ECLI:NL:CRVB:2015:3915
Centrale Raad van Beroep
- Hoger beroep
- Rechtspraak.nl
Herziening van AOW-toeslag op basis van echtgenoot's pensioeninkomen
In deze zaak heeft de Centrale Raad van Beroep uitspraak gedaan in hoger beroep over de herziening van de AOW-toeslag van appellante. Appellante ontvangt sinds september 2010 een ouderdomspensioen op basis van de Algemene Ouderdomswet (AOW) en kreeg in november 2010 een toeslag toegekend. De Sociale verzekeringsbank (Svb) heeft in 2012 medegedeeld dat de toeslag per 15 april 2013 zou worden beëindigd, omdat de echtgenoot van appellante dan de pensioengerechtigde leeftijd zou bereiken. In 2013 heeft de Svb vernomen dat de echtgenoot van appellante inkomsten had uit pensioenvoorzieningen, wat leidde tot een herziening van de AOW-toeslag. De Svb heeft de te veel betaalde toeslag teruggevorderd, wat appellante aanvecht.
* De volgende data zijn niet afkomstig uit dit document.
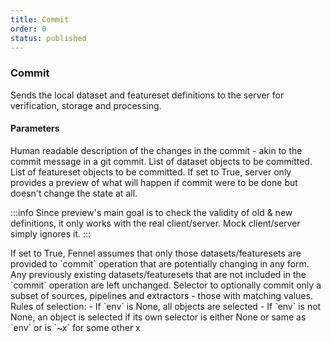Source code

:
 ```yaml
---
title: Commit
order: 0
status: published
---
```


### Commit


Sends the local dataset and featureset definitions to the server for verification,
storage and processing.

#### Parameters
<Expandable title="message" type="str">
Human readable description of the changes in the commit - akin to the commit 
message in a git commit.
</Expandable>

<Expandable title="datasets" type="List[Dataset]" defaultVal="[]">
List of dataset objects to be committed.
</Expandable>

<Expandable title="featuresets" type="List[Featureset]" defaultVal="[]">
List of featureset objects to be committed.
</Expandable>

<Expandable title="preview" type="bool" defaultVal="False">
If set to True, server only provides a preview of what will happen if commit were
to be done but doesn't change the state at all.

:::info
Since preview's main goal is to check the validity of old & new definitions, 
it only works with the real client/server. Mock client/server simply ignores it.
:::
</Expandable>

<Expandable title="incremental" type="bool" defaultVal="False">
If set to True, Fennel assumes that only those datasets/featuresets are
provided to `commit` operation that are potentially changing in any form. Any 
previously existing datasets/featuresets that are not included in the `commit` 
operation are left unchanged.
</Expandable>

<Expandable title="env" type="Optional[str]" defaultVal="None">
Selector to optionally commit only a subset of sources, pipelines and extractors -
those with matching values. Rules of selection:
- If `env` is None, all objects are selected
- If `env` is not None, an object is selected if its own selector is either None
  or same as `env` or is `~x` for some other x
</Expandable>

<pre snippet="api-reference/client/commit#basic" status="success"
    message="Silver source and no extractor are committed">
</pre>

<pre snippet="api-reference/client/commit#incremental" status="success"
    message="Second commit adds a featureset & leaves dataset unchanged">
</pre>

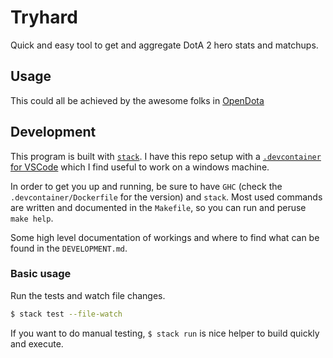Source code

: # Tryhard
Quick and easy tool to get and aggregate DotA 2 hero stats and matchups.

## Usage

This could all be achieved by the awesome folks in [OpenDota](https://www.opendota.com/)

## Development
This program is built with [`stack`](docs.haskellstack.org).
I have this repo setup with a [`.devcontainer` for VSCode](https://code.visualstudio.com/docs/remote/containers) which I find useful to work on a windows machine.

In order to get you up and running, be sure to have `GHC` (check the `.devcontainer/Dockerfile` for the version) and `stack`.
Most used commands are written and documented in the `Makefile`, so you can run and peruse `make help`.

Some high level documentation of workings and where to find what can be found in the `DEVELOPMENT.md`.

### Basic usage
Run the tests and watch file changes. 
```bash
$ stack test --file-watch
```

If you want to do manual testing, `$ stack run` is nice helper to build quickly and execute.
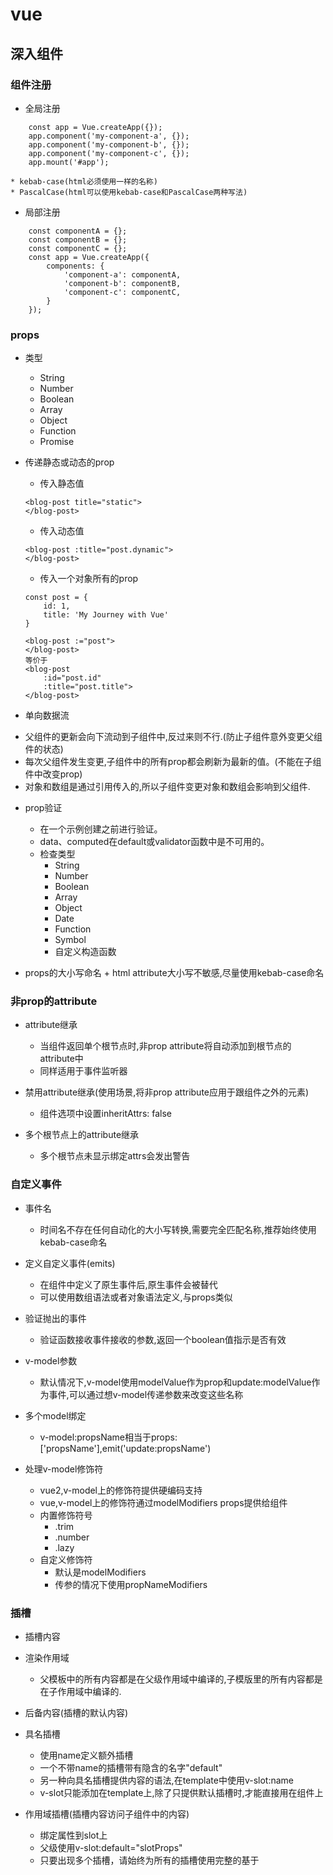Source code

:# vue

## 深入组件
### 组件注册
- 全局注册
```
	const app = Vue.createApp({});
	app.component('my-component-a', {});
	app.component('my-component-b', {});
	app.component('my-component-c', {});
	app.mount('#app');
```
	* kebab-case(html必须使用一样的名称)
	* PascalCase(html可以使用kebab-case和PascalCase两种写法)

- 局部注册
```
	const componentA = {};
	const componentB = {};
	const componentC = {};
	const app = Vue.createApp({
		components: {
			'component-a': componentA,
			'component-b': componentB,
			'component-c': componentC,
		}
	});
```

### props
- 类型
	* String
	* Number
	* Boolean
	* Array
	* Object
	* Function
	* Promise

- 传递静态或动态的prop
	* 传入静态值
	```
	<blog-post title="static">
	</blog-post>
	```
	* 传入动态值
	```
	<blog-post :title="post.dynamic">
	</blog-post>
	```
	* 传入一个对象所有的prop
	```
	const post = {
		id: 1,
		title: 'My Journey with Vue'
	}

	<blog-post :="post">
	</blog-post>
	等价于
	<blog-post 
		:id="post.id"
		:title="post.title">
	</blog-post>
	```

- 单向数据流
* 父组件的更新会向下流动到子组件中,反过来则不行.(防止子组件意外变更父组件的状态)
* 每次父组件发生变更,子组件中的所有prop都会刷新为最新的值。(不能在子组件中改变prop)
* 对象和数组是通过引用传入的,所以子组件变更对象和数组会影响到父组件.

- prop验证
	* 在一个示例创建之前进行验证。
	* data、computed在default或validator函数中是不可用的。
	* 检查类型
		+ String
		+ Number
		+ Boolean
		+ Array
		+ Object
		+ Date
		+ Function
		+ Symbol
		+ 自定义构造函数

- props的大小写命名
		+ html attribute大小写不敏感,尽量使用kebab-case命名

### 非prop的attribute
- attribute继承
	* 当组件返回单个根节点时,非prop attribute将自动添加到根节点的attribute中
	* 同样适用于事件监听器

- 禁用attribute继承(使用场景,将非prop attribute应用于跟组件之外的元素)
	* 组件选项中设置inheritAttrs: false

- 多个根节点上的attribute继承
	* 多个根节点未显示绑定attrs会发出警告

### 自定义事件
- 事件名
	* 时间名不存在任何自动化的大小写转换,需要完全匹配名称,推荐始终使用kebab-case命名

- 定义自定义事件(emits)
	* 在组件中定义了原生事件后,原生事件会被替代
	* 可以使用数组语法或者对象语法定义,与props类似

- 验证抛出的事件
	* 验证函数接收事件接收的参数,返回一个boolean值指示是否有效

- v-model参数
	* 默认情况下,v-model使用modelValue作为prop和update:modelValue作为事件,可以通过想v-model传递参数来改变这些名称

- 多个model绑定
	* v-model:propsName相当于props: ['propsName'],emit('update:propsName')

- 处理v-model修饰符
	* vue2,v-model上的修饰符提供硬编码支持
	* vue,v-model上的修饰符通过modelModifiers props提供给组件
	* 内置修饰符号
		+ .trim
		+ .number
		+ .lazy
	* 自定义修饰符
		+ 默认是modelModifiers
		+ 传参的情况下使用propNameModifiers

### 插槽
- 插槽内容

- 渲染作用域
	* 父模板中的所有内容都是在父级作用域中编译的,子模版里的所有内容都是在子作用域中编译的.

- 后备内容(插槽的默认内容)

- 具名插槽
	* 使用name定义额外插槽
	* 一个不带name的插槽带有隐含的名字"default"
	* 另一种向具名插槽提供内容的语法,在template中使用v-slot:name
	* v-slot只能添加在template上,除了只提供默认插槽时,才能直接用在组件上

- 作用域插槽(插槽内容访问子组件中的内容)
	* 绑定属性到slot上
	* 父级使用v-slot:default="slotProps"
	* 只要出现多个插槽，请始终为所有的插槽使用完整的基于 <template> 的语法

- 解构插槽prop
	* 作用域插槽的内部工作原理是将你的插槽内容包括在一个传入单个参数的函数里

- 动态插槽
	* 动态指令参数也可以用在 v-slot 上，来定义动态的插槽名

- 具名插槽的缩写
	* v-slot=#,有参数的时候才能使用,默认插槽要写成#default

### 提供/注入(处理props一层一层传递的问题,父组件可以作为其所有子组件的依赖项提供程序)
	- 父组件有一个provide选项提供数据
	- 子组件有一个reject选项来开始使用数据
	- provide
		* 不能提供组件实例
		* 要访问组件实例,需要将provide转换为返回对象的函数

### 动态组件&异步组件

- 动态组件
	* 通过"is"属性来动态切换组件
	* 通过<keep-alive>标签来缓存组件状态

- 异步组件
	* defineAsyncComponent

### 模版引用

- ref访问js的子组件
- ref与v-for一起使用将得到一个数组
- $refs 只会在组件渲染完成之后生效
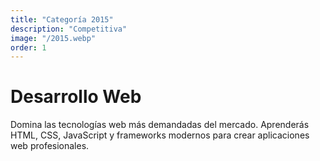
 ```yaml
---
title: "Categoría 2015"
description: "Competitiva"
image: "/2015.webp"
order: 1
---
```


# Desarrollo Web

Domina las tecnologías web más demandadas del mercado. Aprenderás HTML, CSS, JavaScript y frameworks modernos para crear aplicaciones web profesionales.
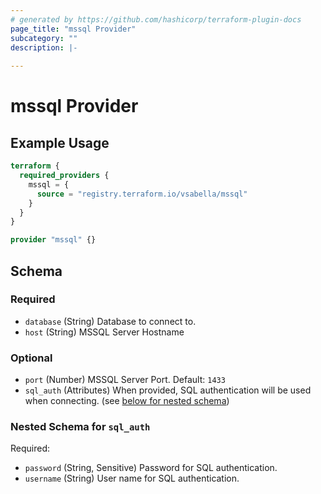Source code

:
 ```yaml
---
# generated by https://github.com/hashicorp/terraform-plugin-docs
page_title: "mssql Provider"
subcategory: ""
description: |-
  
---
```


# mssql Provider



## Example Usage

```terraform
terraform {
  required_providers {
    mssql = {
      source = "registry.terraform.io/vsabella/mssql"
    }
  }
}

provider "mssql" {}
```

<!-- schema generated by tfplugindocs -->
## Schema

### Required

- `database` (String) Database to connect to.
- `host` (String) MSSQL Server Hostname

### Optional

- `port` (Number) MSSQL Server Port. Default: `1433`
- `sql_auth` (Attributes) When provided, SQL authentication will be used when connecting. (see [below for nested schema](#nestedatt--sql_auth))

<a id="nestedatt--sql_auth"></a>
### Nested Schema for `sql_auth`

Required:

- `password` (String, Sensitive) Password for SQL authentication.
- `username` (String) User name for SQL authentication.
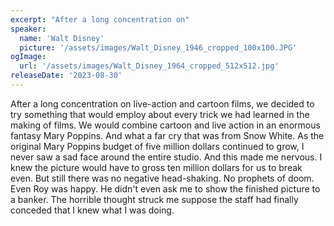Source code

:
 ```yaml
---
excerpt: "After a long concentration on"
speaker:
  name: 'Walt Disney'
  picture: '/assets/images/Walt_Disney_1946_cropped_100x100.JPG'
ogImage:
  url: '/assets/images/Walt_Disney_1964_cropped_512x512.jpg'
releaseDate: '2023-08-30'
---
```


After a long concentration on live-action and cartoon films, we decided to try something that would employ about every trick we had learned in the making of films. We would combine cartoon and live action in an enormous fantasy Mary Poppins. And what a far cry that was from Snow White. As the original Mary Poppins budget of five million dollars continued to grow, I never saw a sad face around the entire studio. And this made me nervous. I knew the picture would have to gross ten million dollars for us to break even. But still there was no negative head-shaking. No prophets of doom. Even Roy was happy. He didn't even ask me to show the finished picture to a banker. The horrible thought struck me suppose the staff had finally conceded that I knew what I was doing.
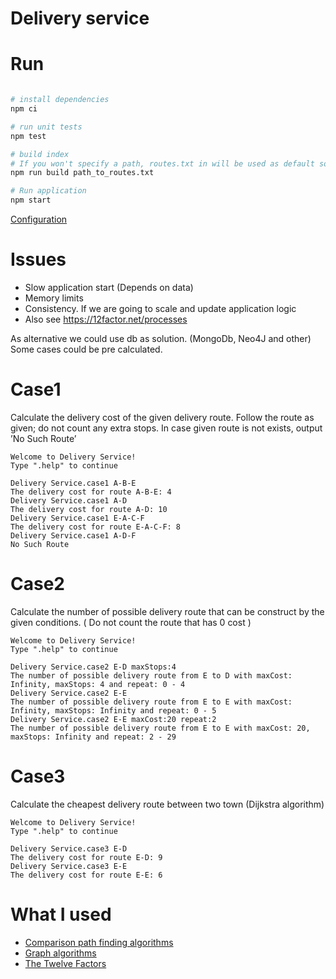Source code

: # Delivery service


# Run

```bash

# install dependencies
npm ci

# run unit tests
npm test

# build index
# If you won't specify a path, routes.txt in will be used as default source
npm run build path_to_routes.txt

# Run application
npm start

```

[Configuration](https://github.com/lorenwest/node-config/wiki)

# Issues

* Slow application start (Depends on data)
* Memory limits
* Consistency. If we are going to scale and update application logic
* Also see https://12factor.net/processes

As alternative we could use db as solution. (MongoDb, Neo4J and other)
Some cases could be pre calculated.


# Case1 
Calculate the delivery cost of the given delivery route. Follow the route as given; do
not count any extra stops. In case given route is not exists, output ’No Such Route’  
  

```
Welcome to ​Delivery​ Service!
Type ".help" to continue

Delivery​ ​Service.case1 A-B-E
The delivery cost for route A-B-E: 4
Delivery​ ​Service.case1 A-D
The delivery cost for route A-D: 10
Delivery​ ​Service.case1 E-A-C-F
The delivery cost for route E-A-C-F: 8
Delivery​ ​Service.case1 A-D-F
No Such Route
```

# Case2
Calculate the number of possible delivery route that can be construct by the given
conditions. ( Do not count the route that has 0 cost )

```
Welcome to ​Delivery​ Service!
Type ".help" to continue

Delivery​ ​Service.case2 E-D maxStops:4
The number of possible delivery route from E to D with maxCost: Infinity, maxStops: 4 and repeat: 0 - 4
Delivery​ ​Service.case2 E-E
The number of possible delivery route from E to E with maxCost: Infinity, maxStops: Infinity and repeat: 0 - 5
Delivery​ ​Service.case2 E-E maxCost:20 repeat:2
The number of possible delivery route from E to E with maxCost: 20, maxStops: Infinity and repeat: 2 - 29
```

# Case3
Calculate the cheapest delivery route between two town (Dijkstra algorithm)


```
Welcome to ​Delivery​ Service!
Type ".help" to continue

Delivery​ ​Service.case3 E-D
The delivery cost for route E-D: 9
Delivery​ ​Service.case3 E-E
The delivery cost for route E-E: 6
```

# What I used 

* [Comparison path finding algorithms](https://github.com/neo4j-contrib/neo4j-graph-algorithms#path-finding)
* [Graph algorithms](https://github.com/trekhleb/javascript-algorithms)
* [The Twelve Factors](https://12factor.net/)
De rechtbank heeft het beroep van appellante tegen het besluit van de Svb ongegrond verklaard, en appellante heeft hoger beroep ingesteld. In hoger beroep is de vraag of de Svb terecht het pensioen van de echtgenoot van appellante heeft aangemerkt als inkomen dat in mindering wordt gebracht op de AOW-toeslag. De Raad overweegt dat volgens de wet het inkomen van de echtgenoot van de pensioengerechtigde in mindering wordt gebracht op de toeslag. Het OHRA-pensioen van de echtgenoot is aangemerkt als overig inkomen, en de Svb heeft dit pensioen terecht toegerekend aan de maanden waarin de toeslag werd ontvangen.
De Raad concludeert dat de Svb de herziening van de AOW-toeslag terecht heeft doorgevoerd en dat het hoger beroep van appellante niet slaagt. De uitspraak van de rechtbank wordt bevestigd, en er is geen aanleiding voor een proceskostenveroordeling.